EXERCISE BRIEF: Take the data below and filter it for lines containing the word "library"; show each line found.

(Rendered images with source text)
[Start of Attachment]

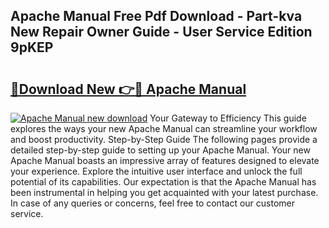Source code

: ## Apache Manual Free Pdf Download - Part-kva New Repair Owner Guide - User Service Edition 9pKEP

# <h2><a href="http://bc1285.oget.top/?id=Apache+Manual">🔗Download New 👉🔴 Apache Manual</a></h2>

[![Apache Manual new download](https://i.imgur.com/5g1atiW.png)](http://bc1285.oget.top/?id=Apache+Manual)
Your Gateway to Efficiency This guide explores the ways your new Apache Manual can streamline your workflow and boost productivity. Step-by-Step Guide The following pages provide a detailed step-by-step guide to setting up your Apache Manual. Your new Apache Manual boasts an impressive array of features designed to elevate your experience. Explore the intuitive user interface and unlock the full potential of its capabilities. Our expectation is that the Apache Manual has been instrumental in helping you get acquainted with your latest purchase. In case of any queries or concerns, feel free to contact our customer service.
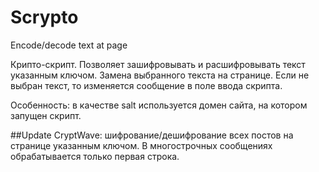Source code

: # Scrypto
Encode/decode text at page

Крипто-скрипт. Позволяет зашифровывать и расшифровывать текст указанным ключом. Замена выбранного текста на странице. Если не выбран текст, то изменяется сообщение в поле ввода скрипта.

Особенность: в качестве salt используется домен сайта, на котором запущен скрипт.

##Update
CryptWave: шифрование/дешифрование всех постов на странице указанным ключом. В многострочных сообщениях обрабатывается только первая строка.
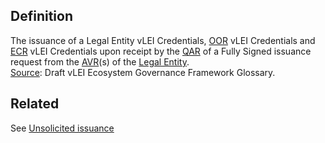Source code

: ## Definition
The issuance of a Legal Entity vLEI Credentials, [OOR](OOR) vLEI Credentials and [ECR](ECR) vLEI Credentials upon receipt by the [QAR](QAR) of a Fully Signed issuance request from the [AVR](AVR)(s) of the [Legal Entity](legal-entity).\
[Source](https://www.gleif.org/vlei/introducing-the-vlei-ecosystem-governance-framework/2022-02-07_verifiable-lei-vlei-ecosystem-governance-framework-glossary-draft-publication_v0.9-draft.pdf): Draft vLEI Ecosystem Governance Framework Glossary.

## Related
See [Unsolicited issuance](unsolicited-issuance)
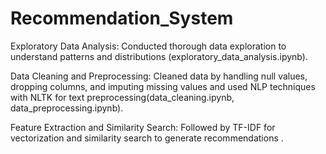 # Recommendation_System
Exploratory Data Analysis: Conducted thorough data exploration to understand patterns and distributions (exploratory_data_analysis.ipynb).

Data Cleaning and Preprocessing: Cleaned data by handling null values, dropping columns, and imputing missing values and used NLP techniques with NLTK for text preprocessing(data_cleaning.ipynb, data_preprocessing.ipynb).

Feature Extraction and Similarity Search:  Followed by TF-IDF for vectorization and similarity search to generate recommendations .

[End of Attachment]
[Start of Attachment]

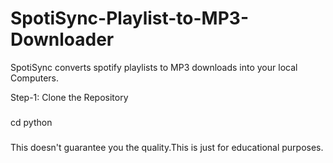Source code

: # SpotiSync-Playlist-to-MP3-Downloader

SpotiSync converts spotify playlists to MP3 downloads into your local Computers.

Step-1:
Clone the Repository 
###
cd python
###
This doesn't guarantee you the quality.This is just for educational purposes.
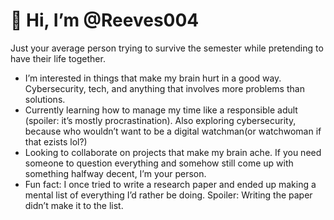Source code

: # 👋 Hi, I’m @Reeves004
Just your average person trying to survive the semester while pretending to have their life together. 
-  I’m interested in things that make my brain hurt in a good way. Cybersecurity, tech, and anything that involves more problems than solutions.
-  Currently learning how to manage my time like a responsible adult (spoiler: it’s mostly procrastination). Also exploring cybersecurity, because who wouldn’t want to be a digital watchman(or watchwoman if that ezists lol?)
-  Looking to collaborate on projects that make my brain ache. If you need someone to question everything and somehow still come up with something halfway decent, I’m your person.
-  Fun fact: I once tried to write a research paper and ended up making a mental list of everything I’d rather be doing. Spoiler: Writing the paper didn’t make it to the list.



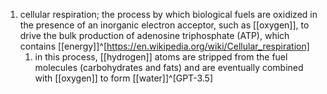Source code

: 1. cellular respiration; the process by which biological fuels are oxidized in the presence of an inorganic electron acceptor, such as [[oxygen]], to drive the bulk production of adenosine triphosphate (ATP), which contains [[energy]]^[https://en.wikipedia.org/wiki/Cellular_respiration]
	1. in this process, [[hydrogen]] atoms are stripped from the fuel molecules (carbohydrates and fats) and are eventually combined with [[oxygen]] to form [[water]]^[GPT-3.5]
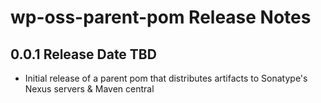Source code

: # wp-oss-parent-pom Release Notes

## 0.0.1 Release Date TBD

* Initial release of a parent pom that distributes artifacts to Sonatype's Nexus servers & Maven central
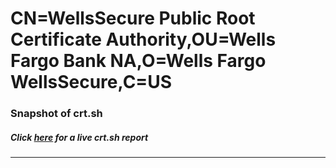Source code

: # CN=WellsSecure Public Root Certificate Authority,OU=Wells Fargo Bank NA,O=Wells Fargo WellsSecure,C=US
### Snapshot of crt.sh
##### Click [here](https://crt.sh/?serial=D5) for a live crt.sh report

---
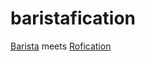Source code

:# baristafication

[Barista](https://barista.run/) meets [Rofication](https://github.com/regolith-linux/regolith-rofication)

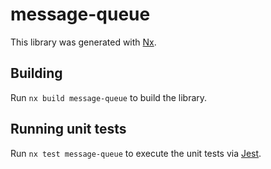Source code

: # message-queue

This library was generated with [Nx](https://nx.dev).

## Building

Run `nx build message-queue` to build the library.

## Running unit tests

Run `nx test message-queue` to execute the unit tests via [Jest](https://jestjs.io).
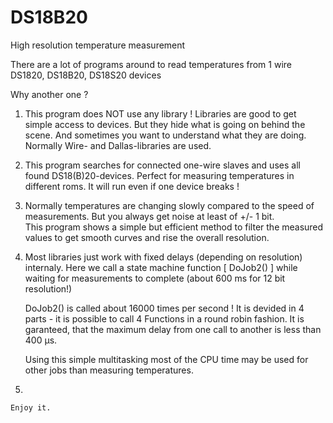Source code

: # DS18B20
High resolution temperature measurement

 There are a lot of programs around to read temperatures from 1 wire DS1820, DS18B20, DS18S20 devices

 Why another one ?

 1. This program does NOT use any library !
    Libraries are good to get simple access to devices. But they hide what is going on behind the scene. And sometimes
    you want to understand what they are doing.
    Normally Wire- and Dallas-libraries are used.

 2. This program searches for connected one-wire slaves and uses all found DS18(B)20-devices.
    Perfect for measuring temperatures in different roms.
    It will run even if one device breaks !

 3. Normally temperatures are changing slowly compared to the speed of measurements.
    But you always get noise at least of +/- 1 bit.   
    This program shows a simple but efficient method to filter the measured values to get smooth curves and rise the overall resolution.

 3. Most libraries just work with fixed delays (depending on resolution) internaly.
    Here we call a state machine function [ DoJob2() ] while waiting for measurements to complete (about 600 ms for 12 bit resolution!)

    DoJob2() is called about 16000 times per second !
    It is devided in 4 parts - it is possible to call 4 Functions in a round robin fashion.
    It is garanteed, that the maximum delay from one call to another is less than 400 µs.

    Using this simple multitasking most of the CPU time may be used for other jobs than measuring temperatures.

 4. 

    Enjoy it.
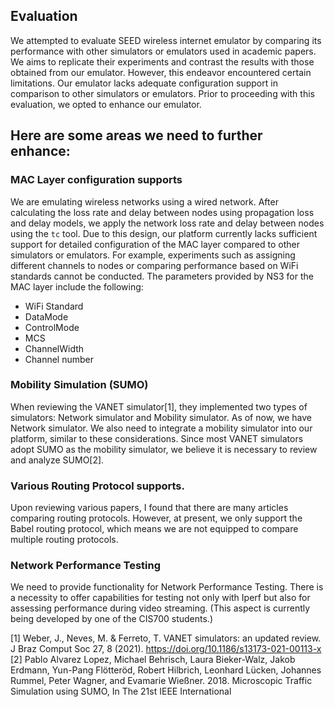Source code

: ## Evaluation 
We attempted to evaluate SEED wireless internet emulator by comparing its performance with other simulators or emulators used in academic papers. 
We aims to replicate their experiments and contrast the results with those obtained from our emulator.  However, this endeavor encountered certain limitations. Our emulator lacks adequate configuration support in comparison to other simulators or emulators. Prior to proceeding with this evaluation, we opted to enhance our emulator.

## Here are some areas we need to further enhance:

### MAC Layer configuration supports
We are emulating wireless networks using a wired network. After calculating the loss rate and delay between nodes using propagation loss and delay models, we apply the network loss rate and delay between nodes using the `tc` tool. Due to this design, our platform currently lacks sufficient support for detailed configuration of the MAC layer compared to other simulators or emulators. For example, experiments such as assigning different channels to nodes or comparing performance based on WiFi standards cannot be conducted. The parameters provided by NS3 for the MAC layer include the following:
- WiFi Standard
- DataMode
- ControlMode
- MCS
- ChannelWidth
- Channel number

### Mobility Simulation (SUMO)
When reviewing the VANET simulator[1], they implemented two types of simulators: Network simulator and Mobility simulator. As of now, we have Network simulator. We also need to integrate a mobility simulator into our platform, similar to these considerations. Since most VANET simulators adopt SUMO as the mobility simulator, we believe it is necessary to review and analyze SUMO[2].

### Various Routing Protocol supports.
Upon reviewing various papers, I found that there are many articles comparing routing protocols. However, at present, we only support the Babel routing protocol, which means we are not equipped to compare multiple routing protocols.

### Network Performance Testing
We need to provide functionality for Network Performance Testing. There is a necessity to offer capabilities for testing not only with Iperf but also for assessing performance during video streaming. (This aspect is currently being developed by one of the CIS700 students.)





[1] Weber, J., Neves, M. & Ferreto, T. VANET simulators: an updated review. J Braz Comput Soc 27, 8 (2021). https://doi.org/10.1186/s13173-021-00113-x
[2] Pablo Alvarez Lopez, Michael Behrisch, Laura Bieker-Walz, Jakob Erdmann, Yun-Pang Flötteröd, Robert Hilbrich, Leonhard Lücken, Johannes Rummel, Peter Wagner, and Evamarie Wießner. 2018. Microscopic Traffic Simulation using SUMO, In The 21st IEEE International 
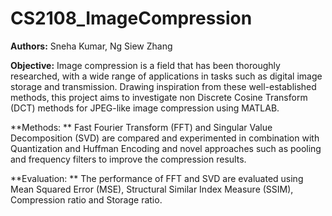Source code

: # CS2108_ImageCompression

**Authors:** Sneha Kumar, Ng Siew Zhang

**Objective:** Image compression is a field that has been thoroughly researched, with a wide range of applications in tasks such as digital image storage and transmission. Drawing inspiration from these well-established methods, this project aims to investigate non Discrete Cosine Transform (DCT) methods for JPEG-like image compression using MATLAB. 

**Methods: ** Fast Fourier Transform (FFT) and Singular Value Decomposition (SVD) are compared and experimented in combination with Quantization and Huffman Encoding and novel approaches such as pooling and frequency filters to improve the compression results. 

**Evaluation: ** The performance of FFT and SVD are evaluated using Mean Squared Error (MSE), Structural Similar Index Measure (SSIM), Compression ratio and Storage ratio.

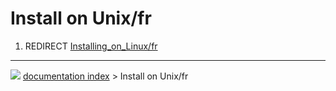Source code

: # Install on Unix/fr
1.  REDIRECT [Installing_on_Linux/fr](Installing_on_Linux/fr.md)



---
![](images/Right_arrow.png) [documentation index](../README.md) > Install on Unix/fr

[End of Attachment]

RESPONSE TO THIS TASK:
This library was generated with [Nx](https://nx.dev).
Run `nx build message-queue` to build the library.
 1. This program does NOT use any library !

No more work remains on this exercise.